RECORDS SUPPLIED:
↓↓↓

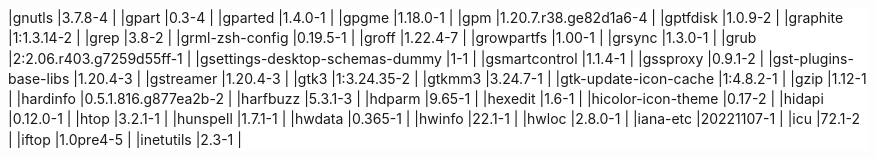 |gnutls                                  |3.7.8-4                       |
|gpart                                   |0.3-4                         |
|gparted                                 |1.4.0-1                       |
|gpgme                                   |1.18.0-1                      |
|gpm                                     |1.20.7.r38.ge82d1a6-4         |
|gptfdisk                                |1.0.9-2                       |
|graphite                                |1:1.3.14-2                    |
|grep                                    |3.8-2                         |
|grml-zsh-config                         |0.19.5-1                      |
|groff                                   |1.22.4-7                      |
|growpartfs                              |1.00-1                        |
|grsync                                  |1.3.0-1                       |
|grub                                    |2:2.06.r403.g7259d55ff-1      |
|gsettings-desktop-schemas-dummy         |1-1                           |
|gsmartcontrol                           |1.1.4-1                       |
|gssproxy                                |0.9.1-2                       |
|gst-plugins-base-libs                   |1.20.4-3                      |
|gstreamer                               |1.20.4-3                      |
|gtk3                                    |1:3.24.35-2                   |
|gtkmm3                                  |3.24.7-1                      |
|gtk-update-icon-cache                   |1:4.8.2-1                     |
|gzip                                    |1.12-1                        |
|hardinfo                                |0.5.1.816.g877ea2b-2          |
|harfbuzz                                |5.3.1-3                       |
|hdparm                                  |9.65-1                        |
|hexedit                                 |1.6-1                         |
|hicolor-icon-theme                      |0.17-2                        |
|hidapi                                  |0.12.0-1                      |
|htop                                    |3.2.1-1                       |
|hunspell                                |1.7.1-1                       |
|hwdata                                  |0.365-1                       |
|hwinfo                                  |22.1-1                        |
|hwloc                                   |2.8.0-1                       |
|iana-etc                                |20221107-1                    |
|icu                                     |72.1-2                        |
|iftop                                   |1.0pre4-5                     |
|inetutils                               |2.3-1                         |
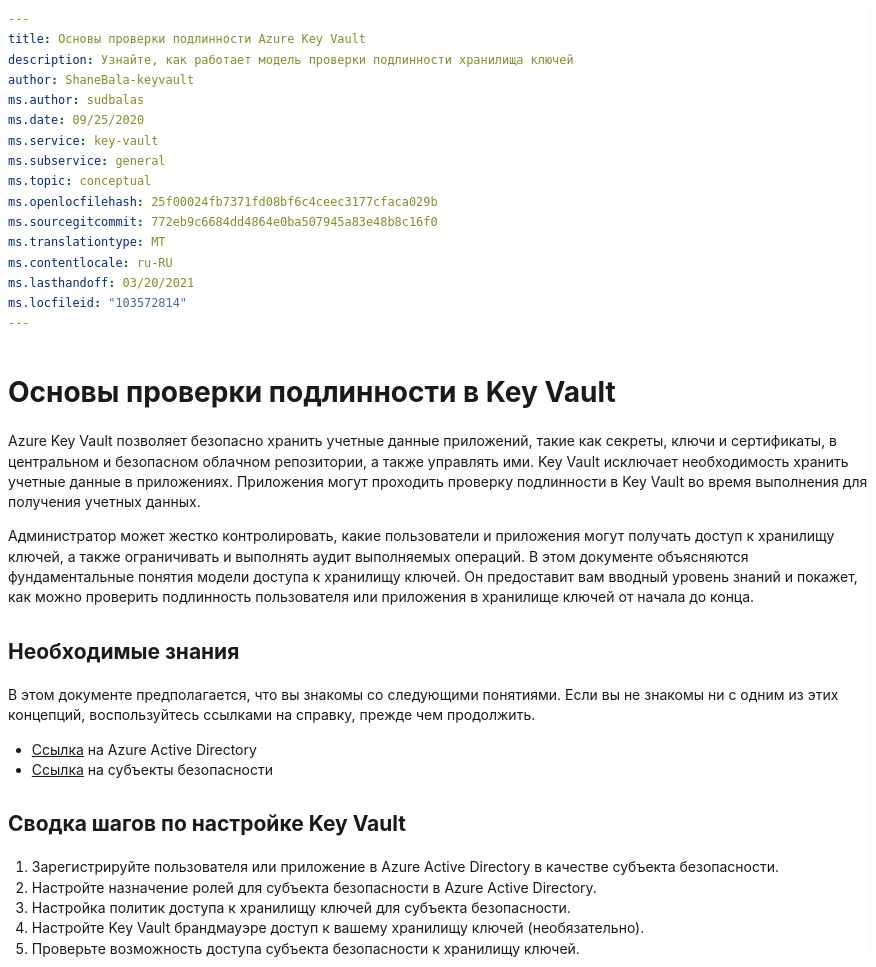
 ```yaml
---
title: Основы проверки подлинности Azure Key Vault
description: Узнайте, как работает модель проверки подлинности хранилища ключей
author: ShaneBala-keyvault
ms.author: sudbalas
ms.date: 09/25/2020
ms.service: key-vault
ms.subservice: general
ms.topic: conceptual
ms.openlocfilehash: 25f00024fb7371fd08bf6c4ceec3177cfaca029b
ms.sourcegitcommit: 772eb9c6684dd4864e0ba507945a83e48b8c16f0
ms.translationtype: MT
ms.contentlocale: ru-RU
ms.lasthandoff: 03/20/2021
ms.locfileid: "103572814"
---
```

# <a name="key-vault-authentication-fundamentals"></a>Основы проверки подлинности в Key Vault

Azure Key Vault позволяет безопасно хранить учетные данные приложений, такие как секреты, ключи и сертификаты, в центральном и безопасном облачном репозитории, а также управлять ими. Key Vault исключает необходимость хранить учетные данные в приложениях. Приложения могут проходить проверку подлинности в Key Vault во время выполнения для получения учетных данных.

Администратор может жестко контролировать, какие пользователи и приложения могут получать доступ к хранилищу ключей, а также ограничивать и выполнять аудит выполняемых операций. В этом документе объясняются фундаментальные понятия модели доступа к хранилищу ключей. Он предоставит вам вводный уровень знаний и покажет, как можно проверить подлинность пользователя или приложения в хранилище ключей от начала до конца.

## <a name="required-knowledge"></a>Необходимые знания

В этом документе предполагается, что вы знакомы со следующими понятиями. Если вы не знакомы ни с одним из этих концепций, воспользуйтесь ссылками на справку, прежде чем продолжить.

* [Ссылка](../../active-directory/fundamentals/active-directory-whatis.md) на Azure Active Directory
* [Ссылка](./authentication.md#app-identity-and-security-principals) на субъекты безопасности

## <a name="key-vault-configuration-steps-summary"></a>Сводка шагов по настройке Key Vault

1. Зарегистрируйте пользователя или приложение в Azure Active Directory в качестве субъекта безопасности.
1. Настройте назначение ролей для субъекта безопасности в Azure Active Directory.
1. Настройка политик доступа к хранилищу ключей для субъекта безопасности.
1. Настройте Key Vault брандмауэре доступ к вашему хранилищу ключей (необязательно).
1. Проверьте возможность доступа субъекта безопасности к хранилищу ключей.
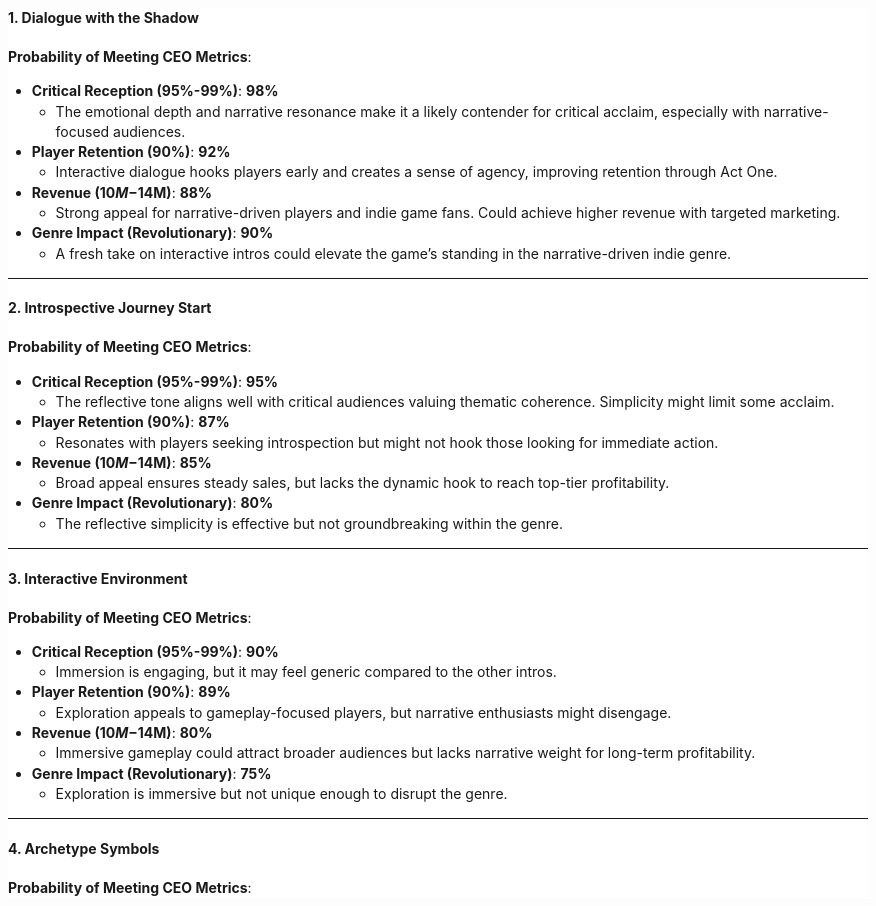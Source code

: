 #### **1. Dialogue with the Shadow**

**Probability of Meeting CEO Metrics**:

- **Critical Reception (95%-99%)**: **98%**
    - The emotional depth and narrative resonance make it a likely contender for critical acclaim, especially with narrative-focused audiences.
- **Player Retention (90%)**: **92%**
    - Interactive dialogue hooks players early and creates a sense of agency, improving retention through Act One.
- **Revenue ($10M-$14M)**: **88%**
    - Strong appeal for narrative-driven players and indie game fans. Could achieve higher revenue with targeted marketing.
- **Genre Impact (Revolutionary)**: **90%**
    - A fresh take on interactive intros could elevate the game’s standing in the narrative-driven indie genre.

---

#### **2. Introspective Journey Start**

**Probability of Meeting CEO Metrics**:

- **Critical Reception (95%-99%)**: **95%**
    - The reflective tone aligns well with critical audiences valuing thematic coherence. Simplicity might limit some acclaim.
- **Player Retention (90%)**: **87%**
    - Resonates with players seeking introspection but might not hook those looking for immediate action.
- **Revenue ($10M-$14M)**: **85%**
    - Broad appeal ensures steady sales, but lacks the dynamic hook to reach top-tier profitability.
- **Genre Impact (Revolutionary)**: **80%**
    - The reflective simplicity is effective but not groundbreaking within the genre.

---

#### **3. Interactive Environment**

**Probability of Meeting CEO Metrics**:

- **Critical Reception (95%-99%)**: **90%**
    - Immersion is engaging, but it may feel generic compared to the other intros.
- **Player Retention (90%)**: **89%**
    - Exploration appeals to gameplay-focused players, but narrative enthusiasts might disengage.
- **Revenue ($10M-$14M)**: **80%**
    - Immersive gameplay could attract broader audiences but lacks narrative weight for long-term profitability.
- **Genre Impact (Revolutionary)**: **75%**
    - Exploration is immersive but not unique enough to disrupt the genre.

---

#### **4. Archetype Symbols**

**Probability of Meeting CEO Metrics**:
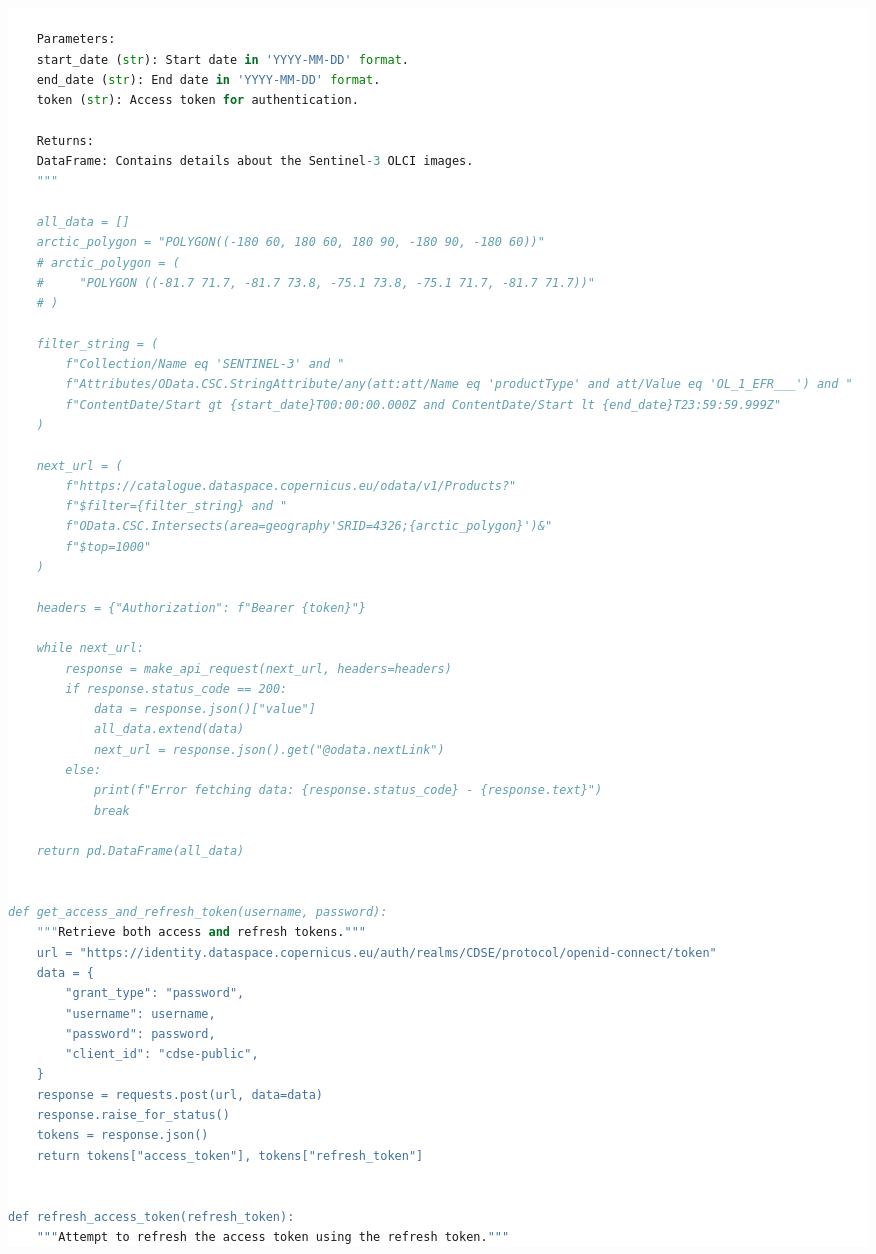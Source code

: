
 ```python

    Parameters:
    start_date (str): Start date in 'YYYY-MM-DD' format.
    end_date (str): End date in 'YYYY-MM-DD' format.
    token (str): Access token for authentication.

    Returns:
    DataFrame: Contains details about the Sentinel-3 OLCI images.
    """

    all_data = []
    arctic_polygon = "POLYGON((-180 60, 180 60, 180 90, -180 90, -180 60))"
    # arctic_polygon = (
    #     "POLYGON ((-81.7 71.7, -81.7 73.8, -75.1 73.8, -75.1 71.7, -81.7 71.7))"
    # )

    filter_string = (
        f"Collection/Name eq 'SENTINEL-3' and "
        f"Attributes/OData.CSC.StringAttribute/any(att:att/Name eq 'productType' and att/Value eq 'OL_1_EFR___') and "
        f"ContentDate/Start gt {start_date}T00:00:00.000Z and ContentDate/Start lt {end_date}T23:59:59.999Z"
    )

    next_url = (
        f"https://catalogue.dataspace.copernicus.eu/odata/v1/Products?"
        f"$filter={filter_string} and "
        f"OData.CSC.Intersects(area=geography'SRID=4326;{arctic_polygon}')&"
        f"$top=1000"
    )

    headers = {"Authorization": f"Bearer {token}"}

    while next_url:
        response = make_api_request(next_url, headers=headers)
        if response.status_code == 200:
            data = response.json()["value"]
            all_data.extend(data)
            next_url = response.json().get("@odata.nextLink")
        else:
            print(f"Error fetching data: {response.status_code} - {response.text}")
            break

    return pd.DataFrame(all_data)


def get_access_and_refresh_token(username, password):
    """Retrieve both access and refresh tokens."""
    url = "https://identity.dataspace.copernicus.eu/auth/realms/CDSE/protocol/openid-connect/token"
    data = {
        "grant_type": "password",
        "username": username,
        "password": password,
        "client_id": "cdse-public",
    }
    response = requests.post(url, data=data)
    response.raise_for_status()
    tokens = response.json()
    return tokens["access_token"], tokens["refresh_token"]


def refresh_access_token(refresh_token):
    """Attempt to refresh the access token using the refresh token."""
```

↑↑↑

TASK REQUIREMENTS:
Find the number of lines in the material above that contain the word "acclaim"; write that number and nothing else.

RESPONSE AREA:
2